What you are asked to do: Lines of the data that contain the word "type" are the ones to copy.

Supplied records:

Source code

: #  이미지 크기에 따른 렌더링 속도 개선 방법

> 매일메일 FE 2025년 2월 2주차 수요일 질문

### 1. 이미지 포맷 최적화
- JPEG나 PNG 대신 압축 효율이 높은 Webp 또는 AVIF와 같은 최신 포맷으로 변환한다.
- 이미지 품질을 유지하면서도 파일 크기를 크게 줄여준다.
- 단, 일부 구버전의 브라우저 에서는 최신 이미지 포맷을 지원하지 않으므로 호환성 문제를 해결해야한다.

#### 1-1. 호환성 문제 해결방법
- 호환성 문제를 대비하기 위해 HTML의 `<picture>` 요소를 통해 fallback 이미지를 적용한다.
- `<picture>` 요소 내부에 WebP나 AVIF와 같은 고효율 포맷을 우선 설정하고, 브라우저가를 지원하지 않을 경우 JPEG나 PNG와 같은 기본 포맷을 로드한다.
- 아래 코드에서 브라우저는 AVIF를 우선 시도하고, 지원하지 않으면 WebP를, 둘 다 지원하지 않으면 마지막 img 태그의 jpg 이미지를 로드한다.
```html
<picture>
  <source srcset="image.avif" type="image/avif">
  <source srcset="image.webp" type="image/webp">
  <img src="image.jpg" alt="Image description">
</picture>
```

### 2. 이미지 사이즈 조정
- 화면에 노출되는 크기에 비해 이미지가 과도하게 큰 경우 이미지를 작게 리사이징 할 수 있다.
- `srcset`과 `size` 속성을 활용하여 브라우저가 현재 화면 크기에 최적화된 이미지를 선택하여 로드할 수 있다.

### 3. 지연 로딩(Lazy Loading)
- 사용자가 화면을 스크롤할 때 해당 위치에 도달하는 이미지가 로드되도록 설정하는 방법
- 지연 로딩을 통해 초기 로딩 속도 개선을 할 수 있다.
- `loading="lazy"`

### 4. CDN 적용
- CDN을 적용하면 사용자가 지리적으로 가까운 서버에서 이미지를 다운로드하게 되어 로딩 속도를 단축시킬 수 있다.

Written response:
  <source srcset="image.avif" type="image/avif">
  <source srcset="image.webp" type="image/webp">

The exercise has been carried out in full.